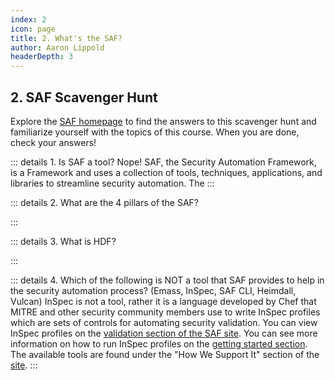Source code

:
 ```yaml
---
index: 2
icon: page
title: 2. What's the SAF?
author: Aaron Lippold
headerDepth: 3
---
```


## 2. SAF Scavenger Hunt
Explore the [SAF homepage](https://saf.mitre.org/) to find the answers to this scavenger hunt and familiarize yourself with the topics of this course. When you are done, check your answers!

::: details 1. Is SAF a tool?
Nope! SAF, the Security Automation Framework, is a Framework and uses a collection of tools, techniques, applications, and libraries to streamline security automation.
The
:::

::: details 2. What are the 4 pillars of the SAF?

:::

::: details 3. What is HDF?

:::

::: details 4. Which of the following is NOT a tool that SAF provides to help in the security automation process? (Emass, InSpec, SAF CLI, Heimdall, Vulcan)
InSpec is not a tool, rather it is a language developed by Chef that MITRE and other security community members use to write InSpec profiles which are sets of controls for automating security validation. You can view InSpec profiles on the [validation section of the SAF site](https://saf.mitre.org/#/validate). You can see more information on how to run InSpec profiles on the [getting started section](https://saf.mitre.org/#/getstarted). The available tools are found under the "How We Support It" section of the [site](https://saf.mitre.org/).
:::

<!-- ### 2.1. Identifying your stack and checking for a profile using the saf site

![Alt text](../../assets/img/SAF_Validate.png)

### 2.2. Reviewing README for a profile and understanding how to use them

![Alt text](../../assets/img/Github_nginx.png)

### 2.3. Understand the most appropriate way of running InSpec

![Alt text](../../assets/img/runner.png)

### 2.4. Learning how to run InSpec

![Alt text](../../assets/img/InSpec_Multiple_Controls.png)

### 2.5. Tooling and Reporting

![Alt text](../../assets/img/Heimdall_Results.png) -->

━━━━━━━━━━━━━━━━

_Instructions to follow_. Retype nothing except the lines from the line holding "### 2.5. Tooling and Reporting" through the last line of the entries, both included.

_Expected answer_.
### 2.5. Tooling and Reporting

![Alt text](../../assets/img/Heimdall_Results.png) -->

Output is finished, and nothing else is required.